Re: [PATCH] net: page_pool: fix refcounting issues with fragmented allocation

From: Alexander Duyck
Date: Thu Jan 26 2023 - 10:41:35 EST


On Thu, Jan 26, 2023 at 2:32 AM Ilias Apalodimas
<ilias.apalodimas@xxxxxxxxxx> wrote:
>
> Hi Alexander,
>
> Sorry for being late to the party, was overloaded...
>
> On Tue, Jan 24, 2023 at 07:57:35AM -0800, Alexander H Duyck wrote:
> > On Tue, 2023-01-24 at 16:11 +0200, Ilias Apalodimas wrote:
> > > Hi Felix,
> > >
> > > ++cc Alexander and Yunsheng.
> > >
> > > Thanks for the report
> > >
> > > On Tue, 24 Jan 2023 at 14:43, Felix Fietkau <nbd@xxxxxxxx> wrote:
> > > >
> > > > While testing fragmented page_pool allocation in the mt76 driver, I was able
> > > > to reliably trigger page refcount underflow issues, which did not occur with
> > > > full-page page_pool allocation.
> > > > It appears to me, that handling refcounting in two separate counters
> > > > (page->pp_frag_count and page refcount) is racy when page refcount gets
> > > > incremented by code dealing with skb fragments directly, and
> > > > page_pool_return_skb_page is called multiple times for the same fragment.
> > > >
> > > > Dropping page->pp_frag_count and relying entirely on the page refcount makes
> > > > these underflow issues and crashes go away.
> > > >
> > >
> > > This has been discussed here [1]. TL;DR changing this to page
> > > refcount might blow up in other colorful ways. Can we look closer and
> > > figure out why the underflow happens?
> > >
> > > [1] https://lore.kernel.org/netdev/1625903002-31619-4-git-send-email-linyunsheng@xxxxxxxxxx/
> > >
> > > Thanks
> > > /Ilias
> > >
> > >
> >
> > The logic should be safe in terms of the page pool itself as it should
> > be holding one reference to the page while the pp_frag_count is non-
> > zero. That one reference is what keeps the two halfs in sync as the
> > page shouldn't be able to be freed until we exhaust the pp_frag_count.
>
> Do you remember why we decided to go with the fragment counter instead of
> page references?

The issue has to do with when to destroy the mappings. Basically with
the fragment counter we destroy the mappings and remove the page from
the pool when the count hits 0. The reference count is really used for
the page allocator to do its tracking. If we end up trying to merge
the two the problem becomes one of lifetimes as we wouldn't know when
to destroy the DMA mappings as they would have to live the full life
of the page.

> >
> > To have an underflow there are two possible scenarios. One is that
> > either put_page or free_page is being called somewhere that the
> > page_pool freeing functions should be used.
>
> Wouldn't that affect the non fragmented path as well? IOW the driver that
> works with a full page would crash as well.
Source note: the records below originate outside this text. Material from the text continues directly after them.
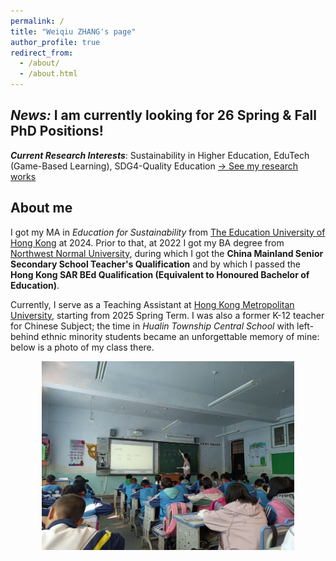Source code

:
 ```yaml
---
permalink: /
title: "Weiqiu ZHANG's page"
author_profile: true
redirect_from: 
  - /about/
  - /about.html
---
```


## *News:* I am currently looking for 26 Spring & Fall PhD Positions!

***Current Research Interests***: Sustainability in Higher Education, EduTech (Game-Based Learning), SDG4-Quality Education [ -> See my research works ](https://weiqiuzhang.github.io/research/)

## About me

I got my MA in *Education for Sustainability* from [The Education University of Hong Kong](https://www.eduhk.hk/en/) at 2024. Prior to that, at 2022 I got my BA degree from [Northwest Normal University](https://en.wikipedia.org/wiki/Northwest_Normal_University), during which I got the **China Mainland Senior Secondary School Teacher's Qualification** and by which I passed the **Hong Kong SAR BEd Qualification (Equivalent to Honoured Bachelor of Education)**.

Currently, I serve as a Teaching Assistant at [Hong Kong Metropolitan University](https://www.hkmu.edu.hk/), starting from 2025 Spring Term. I was also a former K-12 teacher for Chinese Subject; the time in *Hualin Township Central School* with left-behind ethnic minority students became an unforgettable memory of mine: below is a photo of my class there.

<div style="display: flex; justify-content: center; align-items: center;">
    <img src="../files/hualin.jpg" alt="Sample_GIF" style="width: 80%; height: auto;">
</div>
<br>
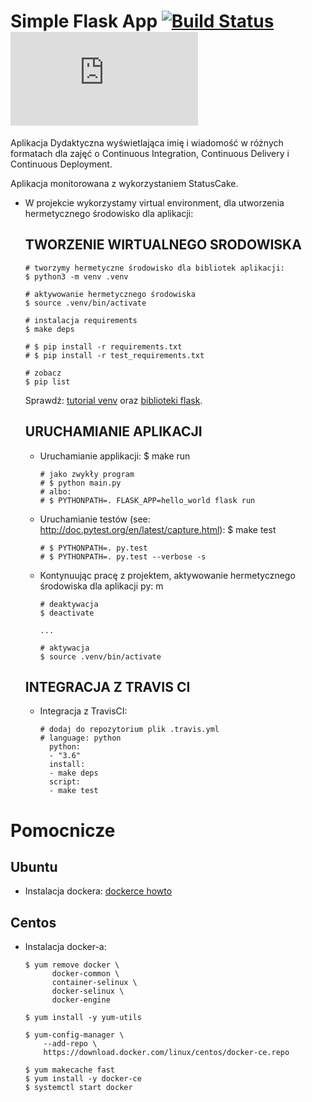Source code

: # Simple Flask App [![Build Status](https://travis-ci.org/akubicz/se_hello_printer_app.svg?branch=master)](https://travis-ci.org/akubicz/se_hello_printer_app) [![App Status](https://app.statuscake.com/button/index.php?Track=5902157&Days=1&Design=2)](https://app.statuscake.com/UptimeStatus.php?tid=5902157)

Aplikacja Dydaktyczna wyświetlająca imię i wiadomość w różnych formatach dla zajęć
o Continuous Integration, Continuous Delivery i Continuous Deployment.

Aplikacja monitorowana z wykorzystaniem StatusCake.

- W projekcie wykorzystamy virtual environment, dla utworzenia hermetycznego środowisko dla aplikacji:

  ## TWORZENIE WIRTUALNEGO SRODOWISKA
  ```
  # tworzymy hermetyczne środowisko dla bibliotek aplikacji:
  $ python3 -m venv .venv

  # aktywowanie hermetycznego środowiska
  $ source .venv/bin/activate

  # instalacja requirements
  $ make deps

  # $ pip install -r requirements.txt
  # $ pip install -r test_requirements.txt

  # zobacz
  $ pip list
  ```

  Sprawdź: [tutorial venv](https://docs.python.org/3/tutorial/venv.html) oraz [biblioteki flask](http://flask.pocoo.org).

  ## URUCHAMIANIE APLIKACJI

  - Uruchamianie applikacji:
    $ make run

    ```
    # jako zwykły program
    # $ python main.py
    # albo:
    # $ PYTHONPATH=. FLASK_APP=hello_world flask run
    ```

  - Uruchamianie testów (see: http://doc.pytest.org/en/latest/capture.html):
    $ make test
    ```
    # $ PYTHONPATH=. py.test
    # $ PYTHONPATH=. py.test --verbose -s
    ```

  - Kontynuując pracę z projektem, aktywowanie hermetycznego środowiska dla aplikacji py:
  m
    ```
    # deaktywacja
    $ deactivate
    ```

    ```
    ...

    # aktywacja
    $ source .venv/bin/activate
    ```

  ## INTEGRACJA Z TRAVIS CI

  - Integracja z TravisCI:

    ```
    # dodaj do repozytorium plik .travis.yml
    # language: python
      python:
      - "3.6"
      install:
      - make deps
      script:
      - make test
    ```

# Pomocnicze

## Ubuntu

- Instalacja dockera: [dockerce howto](https://docs.docker.com/install/linux/docker-ce/ubuntu/)

## Centos

- Instalacja docker-a:

  ```
  $ yum remove docker \
        docker-common \
        container-selinux \
        docker-selinux \
        docker-engine

  $ yum install -y yum-utils

  $ yum-config-manager \
      --add-repo \
      https://download.docker.com/linux/centos/docker-ce.repo

  $ yum makecache fast
  $ yum install -y docker-ce
  $ systemctl start docker
  ```
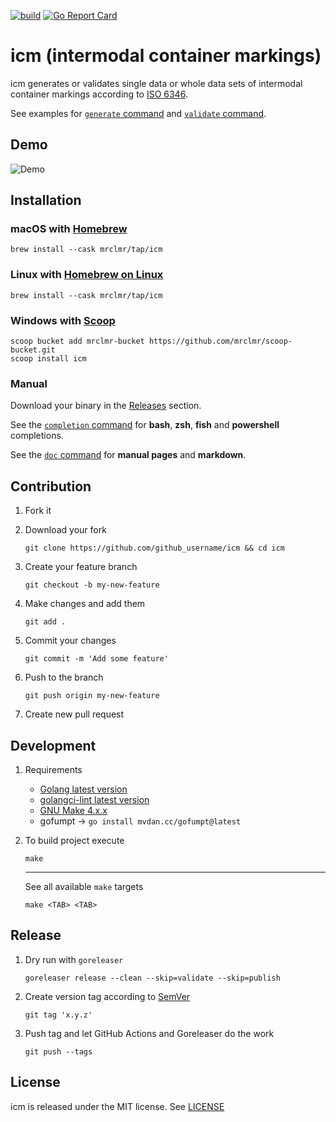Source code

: [![build](https://github.com/mrclmr/icm/actions/workflows/build.yml/badge.svg)](https://github.com/mrclmr/icm/actions/workflows/build.yml)  [![Go Report Card](https://goreportcard.com/badge/github.com/mrclmr/icm)](https://goreportcard.com/report/github.com/mrclmr/icm)

# icm (intermodal container markings)

icm generates or validates single data or whole data sets of intermodal container markings according to [ISO 6346](https://en.wikipedia.org/wiki/ISO_6346).

See examples for [`generate` command](docs/icm_generate.md#examples) and [`validate` command](docs/icm_validate.md#examples).

## Demo

![Demo](docs/gif/demo.gif)

## Installation

### macOS with [Homebrew](https://brew.sh)

```
brew install --cask mrclmr/tap/icm
```

### Linux with [Homebrew on Linux](https://docs.brew.sh/Homebrew-on-Linux)

```
brew install --cask mrclmr/tap/icm
```

### Windows with [Scoop](https://scoop.sh)

```
scoop bucket add mrclmr-bucket https://github.com/mrclmr/scoop-bucket.git
scoop install icm
```

### Manual

Download your binary in the [Releases](https://github.com/mrclmr/icm/releases) section.

See the [`completion` command](docs/icm_completion.md) for **bash**, **zsh**, **fish** and **powershell** completions.

See the [`doc` command](docs/icm_doc.md) for **manual pages** and **markdown**.

## Contribution

1. Fork it

2. Download your fork
    ```
    git clone https://github.com/github_username/icm && cd icm
    ```

3. Create your feature branch
    ```
    git checkout -b my-new-feature
    ```

4. Make changes and add them
    ```
    git add .
    ```

5. Commit your changes
    ```
    git commit -m 'Add some feature'
    ```

6. Push to the branch
    ```
    git push origin my-new-feature
    ```

7. Create new pull request

## Development

1. Requirements
    * [Golang latest version](https://golang.org/doc/install)
    * [golangci-lint latest version](https://github.com/golangci/golangci-lint#install-golangci-lint)
    * [GNU Make 4.x.x](https://www.gnu.org/software/make/)
    * gofumpt -> `go install mvdan.cc/gofumpt@latest`

2. To build project execute
    ```
    make
    ```

    ---
    See all available `make` targets

    ```
    make <TAB> <TAB>
    ```

## Release

1. Dry run with `goreleaser`
    ```
    goreleaser release --clean --skip=validate --skip=publish
    ```

2. Create version tag according to [SemVer](https://semver.org)
    ```
    git tag 'x.y.z'
    ```

3. Push tag and let GitHub Actions and Goreleaser do the work
    ```
    git push --tags
    ```

## License

icm is released under the MIT license. See [LICENSE](https://github.com/mrclmr/icm/blob/master/LICENSE)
The problem is the non-fragmented path doesn't get as noisy. Also
there aren't currently any wireless drivers making use of the page
pool, or at least that is my understanding. I'm suspecting something
like the issue we saw in 1effe8ca4e34c ("skbuff: fix coalescing for
page_pool fragment recycling"). We likely have some corner case where
we should be taking a page reference and clearing a pp_recycle flag.